## Assignment:
Give back exactly the first lines of the entries below, through the line with "While we cannot".

## Data:
════════

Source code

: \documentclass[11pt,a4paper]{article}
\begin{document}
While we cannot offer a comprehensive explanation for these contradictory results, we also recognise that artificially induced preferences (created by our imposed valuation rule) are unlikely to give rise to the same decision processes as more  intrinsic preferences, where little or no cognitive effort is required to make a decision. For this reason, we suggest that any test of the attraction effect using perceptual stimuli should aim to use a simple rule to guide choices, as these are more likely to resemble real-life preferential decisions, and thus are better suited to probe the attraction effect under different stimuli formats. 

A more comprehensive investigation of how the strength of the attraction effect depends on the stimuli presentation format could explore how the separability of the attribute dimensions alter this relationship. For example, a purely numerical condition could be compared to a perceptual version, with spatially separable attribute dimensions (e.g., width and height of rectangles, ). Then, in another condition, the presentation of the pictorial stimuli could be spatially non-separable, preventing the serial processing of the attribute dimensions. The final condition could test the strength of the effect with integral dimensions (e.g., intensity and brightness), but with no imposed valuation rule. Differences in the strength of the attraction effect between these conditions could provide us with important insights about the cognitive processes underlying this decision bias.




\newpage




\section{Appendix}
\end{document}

════════

## Response to this task:
Source code

: \documentclass[11pt,a4paper]{article}
\begin{document}
While we cannot offer a comprehensive explanation for these contradictory results, we also recognise that artificially induced preferences (created by our imposed valuation rule) are unlikely to give rise to the same decision processes as more  intrinsic preferences, where little or no cognitive effort is required to make a decision. For this reason, we suggest that any test of the attraction effect using perceptual stimuli should aim to use a simple rule to guide choices, as these are more likely to resemble real-life preferential decisions, and thus are better suited to probe the attraction effect under different stimuli formats. 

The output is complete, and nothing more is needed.